Data for review
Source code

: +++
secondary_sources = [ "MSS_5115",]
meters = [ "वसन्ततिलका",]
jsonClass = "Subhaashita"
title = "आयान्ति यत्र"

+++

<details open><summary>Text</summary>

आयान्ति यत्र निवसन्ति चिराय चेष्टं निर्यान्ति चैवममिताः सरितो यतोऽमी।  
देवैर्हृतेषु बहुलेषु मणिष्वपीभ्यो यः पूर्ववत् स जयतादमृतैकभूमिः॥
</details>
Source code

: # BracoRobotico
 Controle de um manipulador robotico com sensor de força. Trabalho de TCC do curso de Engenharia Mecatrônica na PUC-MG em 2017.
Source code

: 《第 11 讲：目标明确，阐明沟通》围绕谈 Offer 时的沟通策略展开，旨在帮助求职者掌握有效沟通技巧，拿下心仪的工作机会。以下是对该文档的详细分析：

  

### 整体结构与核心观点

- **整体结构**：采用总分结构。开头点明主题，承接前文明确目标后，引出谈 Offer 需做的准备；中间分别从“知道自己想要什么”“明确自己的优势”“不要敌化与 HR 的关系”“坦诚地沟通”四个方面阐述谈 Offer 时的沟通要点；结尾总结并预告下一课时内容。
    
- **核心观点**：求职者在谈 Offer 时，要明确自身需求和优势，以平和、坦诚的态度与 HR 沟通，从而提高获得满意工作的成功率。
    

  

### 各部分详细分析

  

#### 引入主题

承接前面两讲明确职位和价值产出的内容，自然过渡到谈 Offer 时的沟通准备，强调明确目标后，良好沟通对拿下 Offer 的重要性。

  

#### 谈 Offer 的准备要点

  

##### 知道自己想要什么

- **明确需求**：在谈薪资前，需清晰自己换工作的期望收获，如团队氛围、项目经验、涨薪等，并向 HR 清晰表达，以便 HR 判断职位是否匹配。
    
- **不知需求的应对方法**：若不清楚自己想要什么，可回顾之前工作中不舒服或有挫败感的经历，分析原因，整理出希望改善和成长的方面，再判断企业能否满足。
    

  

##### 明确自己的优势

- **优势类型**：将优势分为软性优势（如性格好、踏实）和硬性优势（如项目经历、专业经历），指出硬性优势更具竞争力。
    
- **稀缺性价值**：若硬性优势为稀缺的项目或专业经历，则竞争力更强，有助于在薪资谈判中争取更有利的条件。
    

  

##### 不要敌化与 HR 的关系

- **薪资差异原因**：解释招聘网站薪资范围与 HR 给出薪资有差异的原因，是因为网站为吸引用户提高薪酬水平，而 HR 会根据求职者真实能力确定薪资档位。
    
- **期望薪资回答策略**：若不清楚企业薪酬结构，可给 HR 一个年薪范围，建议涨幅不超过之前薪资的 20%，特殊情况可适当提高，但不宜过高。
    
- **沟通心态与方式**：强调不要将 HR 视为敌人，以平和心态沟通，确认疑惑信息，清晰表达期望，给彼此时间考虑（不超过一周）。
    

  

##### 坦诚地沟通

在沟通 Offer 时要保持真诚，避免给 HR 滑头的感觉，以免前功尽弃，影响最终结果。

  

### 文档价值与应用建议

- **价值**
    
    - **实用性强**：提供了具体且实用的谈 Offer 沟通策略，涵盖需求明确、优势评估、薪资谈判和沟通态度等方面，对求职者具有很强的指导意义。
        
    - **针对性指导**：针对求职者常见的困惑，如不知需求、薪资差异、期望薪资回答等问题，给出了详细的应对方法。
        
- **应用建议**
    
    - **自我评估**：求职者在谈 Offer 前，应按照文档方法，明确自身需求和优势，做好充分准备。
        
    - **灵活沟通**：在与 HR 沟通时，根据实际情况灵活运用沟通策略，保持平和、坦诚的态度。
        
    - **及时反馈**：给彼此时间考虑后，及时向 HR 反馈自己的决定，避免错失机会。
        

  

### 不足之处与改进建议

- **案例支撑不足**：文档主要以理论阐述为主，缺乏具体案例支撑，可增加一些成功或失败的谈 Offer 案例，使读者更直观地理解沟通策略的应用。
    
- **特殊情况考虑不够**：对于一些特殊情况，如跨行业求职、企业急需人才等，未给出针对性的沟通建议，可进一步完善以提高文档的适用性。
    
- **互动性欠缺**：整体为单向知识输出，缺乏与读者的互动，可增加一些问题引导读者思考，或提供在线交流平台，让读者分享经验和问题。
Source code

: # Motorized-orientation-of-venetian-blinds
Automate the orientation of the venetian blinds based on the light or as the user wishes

Description of the task
Using the material above, copy every line in which the string "坦诚地沟通" occurs.

Output for this task
- **整体结构**：采用总分结构。开头点明主题，承接前文明确目标后，引出谈 Offer 需做的准备；中间分别从“知道自己想要什么”“明确自己的优势”“不要敌化与 HR 的关系”“坦诚地沟通”四个方面阐述谈 Offer 时的沟通要点；结尾总结并预告下一课时内容。
##### 坦诚地沟通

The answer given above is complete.